Rendered images with source text.
+-------+
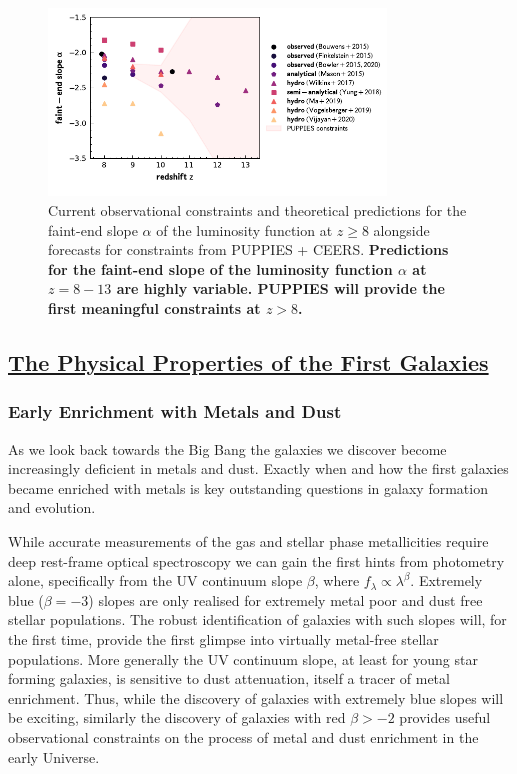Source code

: \documentclass[12pt]{article}
\begin{document}
\begin{figure}[h!]
    \centering
    \includegraphics[width=0.8\textwidth]{figs/alpha.pdf}
    \vspace{-5mm}
    \caption{Current observational constraints and theoretical predictions for the faint-end slope $\alpha$ of the luminosity function at $z\ge 8$ alongside forecasts for constraints from PUPPIES + CEERS. \textbf{Predictions for the faint-end slope of the luminosity function $\alpha$ at $z=8-13$ are highly variable. PUPPIES will provide the first meaningful constraints at $z>8$.}}
    \label{fig:alpha}
\end{figure}











\subsection*{\bf \underline{The Physical Properties of the First Galaxies}}

\subsubsection*{\bf Early Enrichment with Metals and Dust}\label{sec:properties}

As we look back towards the Big Bang the galaxies we discover become increasingly deficient in metals and dust. Exactly when and how the first galaxies became enriched with metals is key outstanding questions in galaxy formation and evolution.

While accurate measurements of the gas and stellar phase metallicities require deep rest-frame optical spectroscopy we can gain the first hints from photometry alone, specifically from the UV continuum slope $\beta$,  where $f_{\lambda}\propto\lambda^{\beta}$. Extremely blue ($\beta = -3$) slopes are only realised for extremely metal poor and dust free stellar populations. The robust identification of galaxies with such slopes will, for the first time, provide the first glimpse into virtually metal-free stellar populations. More generally the UV continuum slope, at least for young star forming galaxies, is sensitive to dust attenuation, itself a tracer of metal enrichment. Thus, while the discovery of galaxies with extremely blue slopes will be exciting, similarly the discovery of galaxies with red $\beta > -2$ provides useful observational constraints on the process of metal and dust enrichment in the early Universe. 
\end{document}

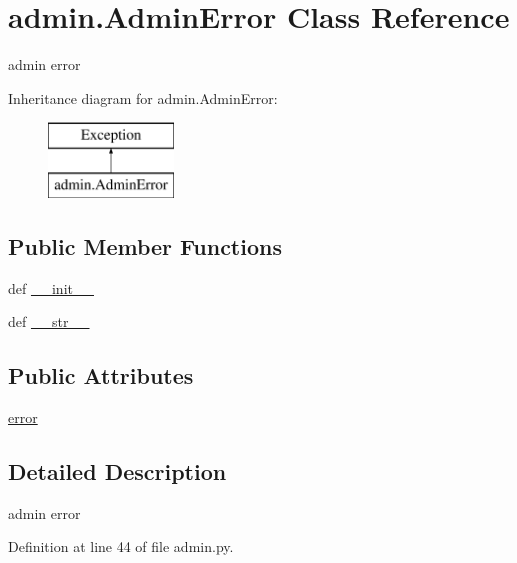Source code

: \hypertarget{classadmin_1_1AdminError}{\section{admin.\-Admin\-Error Class Reference}
\label{classadmin_1_1AdminError}
}


admin error  


Inheritance diagram for admin.\-Admin\-Error\-:\begin{figure}[H]
\begin{center}
\leavevmode
\includegraphics[height=2.000000cm]{df/dee/classadmin_1_1AdminError}
\end{center}
\end{figure}
\subsection*{Public Member Functions}
\begin{DoxyCompactItemize}
\item 
def \hyperlink{classadmin_1_1AdminError_a2712ee3b794fa425e6e0eac6a1524749}{\-\_\-\-\_\-init\-\_\-\-\_\-}
\item 
def \hyperlink{classadmin_1_1AdminError_ab64b4ac0bacc03d3f5d4dc556a493445}{\-\_\-\-\_\-str\-\_\-\-\_\-}
\end{DoxyCompactItemize}
\subsection*{Public Attributes}
\begin{DoxyCompactItemize}
\item 
\hyperlink{classadmin_1_1AdminError_a2d3933c27c7f643bf649f9f208f35c72}{error}
\end{DoxyCompactItemize}


\subsection{Detailed Description}
admin error 

Definition at line 44 of file admin.\-py.




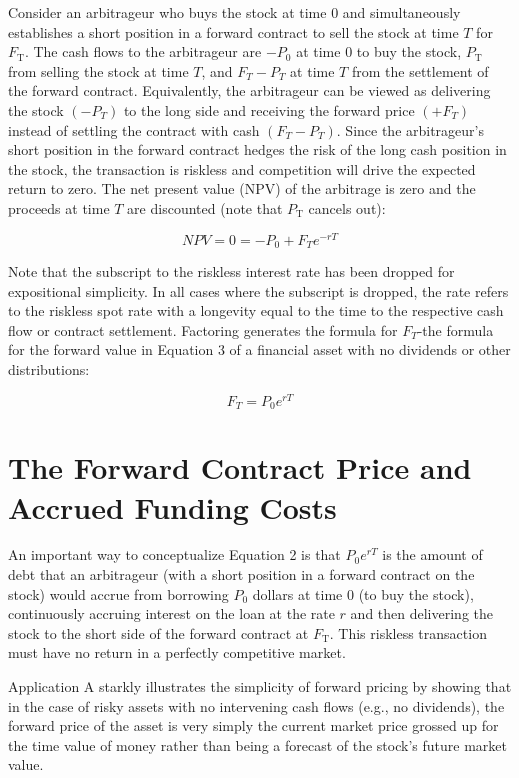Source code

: \documentclass[11pt]{article}
\begin{document}
Consider an arbitrageur who buys the stock at time 0 and simultaneously establishes a short position in a forward contract to sell the stock at time $T$ for $F_{\mathrm{T}}$. The cash flows to the arbitrageur are $-P_{0}$ at time 0 to buy the stock, $P_{\mathrm{T}}$ from selling the stock at time $T$, and $F_{T}-P_{T}$ at time $T$ from the settlement of the forward contract. Equivalently, the arbitrageur can be viewed as delivering the stock $\left(-P_{T}\right)$ to the long side and receiving the forward price $\left(+F_{T}\right)$ instead of settling the contract with cash $\left(F_{T}-P_{T}\right)$. Since the arbitrageur's short position in the forward contract hedges the risk of the long cash position in the stock, the transaction is riskless and competition will drive the expected return to zero. The net present value (NPV) of the arbitrage is zero and the proceeds at time $T$ are discounted (note that $P_{\mathrm{T}}$ cancels out):


\begin{equation*}
N P V=0=-P_{0}+F_{T} e^{-r T} \tag{1}
\end{equation*}


Note that the subscript to the riskless interest rate has been dropped for expositional simplicity. In all cases where the subscript is dropped, the rate refers to the riskless spot rate with a longevity equal to the time to the respective cash flow or contract settlement. Factoring generates the formula for $F_{T}$-the formula for the forward value in Equation 3 of a financial asset with no dividends or other distributions:


\begin{equation*}
F_{T}=P_{0} e^{r T} \tag{2}
\end{equation*}


\section*{The Forward Contract Price and Accrued Funding Costs}
An important way to conceptualize Equation 2 is that $P_{0} e^{r T}$ is the amount of debt that an arbitrageur (with a short position in a forward contract on the stock) would accrue from borrowing $P_{0}$ dollars at time 0 (to buy the stock), continuously accruing interest on the loan at the rate $r$ and then delivering the stock to the short side of the forward contract at $F_{\mathrm{T}}$. This riskless transaction must have no return in a perfectly competitive market.

Application A starkly illustrates the simplicity of forward pricing by showing that in the case of risky assets with no intervening cash flows (e.g., no dividends), the forward price of the asset is very simply the current market price grossed up for the time value of money rather than being a forecast of the stock's future market value.
\end{document}
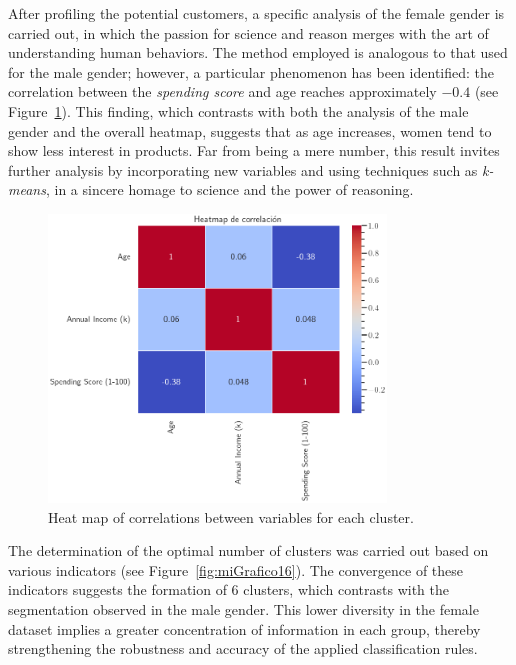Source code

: \documentclass[10pt]{article}
\begin{document}
After profiling the potential customers, a specific analysis of the female gender is carried out, in which the passion for science and reason merges with the art of understanding human behaviors. The method employed is analogous to that used for the male gender; however, a particular phenomenon has been identified: the correlation between the \textit{spending score} and age reaches approximately \(-0.4\) (see Figure~\ref{fig:miGrafico15}). This finding, which contrasts with both the analysis of the male gender and the overall heatmap, suggests that as age increases, women tend to show less interest in products. Far from being a mere number, this result invites further analysis by incorporating new variables and using techniques such as \textit{k-means}, in a sincere homage to science and the power of reasoning.

\begin{figure}[h]
    \centering
    \includegraphics[width=0.8\textwidth]{plots_investing/Grafico 15.png}
    \caption{Heat map of correlations between variables for each cluster.}
    \label{fig:miGrafico15}
\end{figure}

The determination of the optimal number of clusters was carried out based on various indicators (see Figure~\ref{fig:miGrafico16}). The convergence of these indicators suggests the formation of 6 clusters, which contrasts with the segmentation observed in the male gender. This lower diversity in the female dataset implies a greater concentration of information in each group, thereby strengthening the robustness and accuracy of the applied classification rules.
\end{document}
+-------+
Exercise instructions.
Scan the entries above and show each line that contains the word "Public".

Solution.
\subsection*{Public Member Functions}
\subsection*{Public Attributes}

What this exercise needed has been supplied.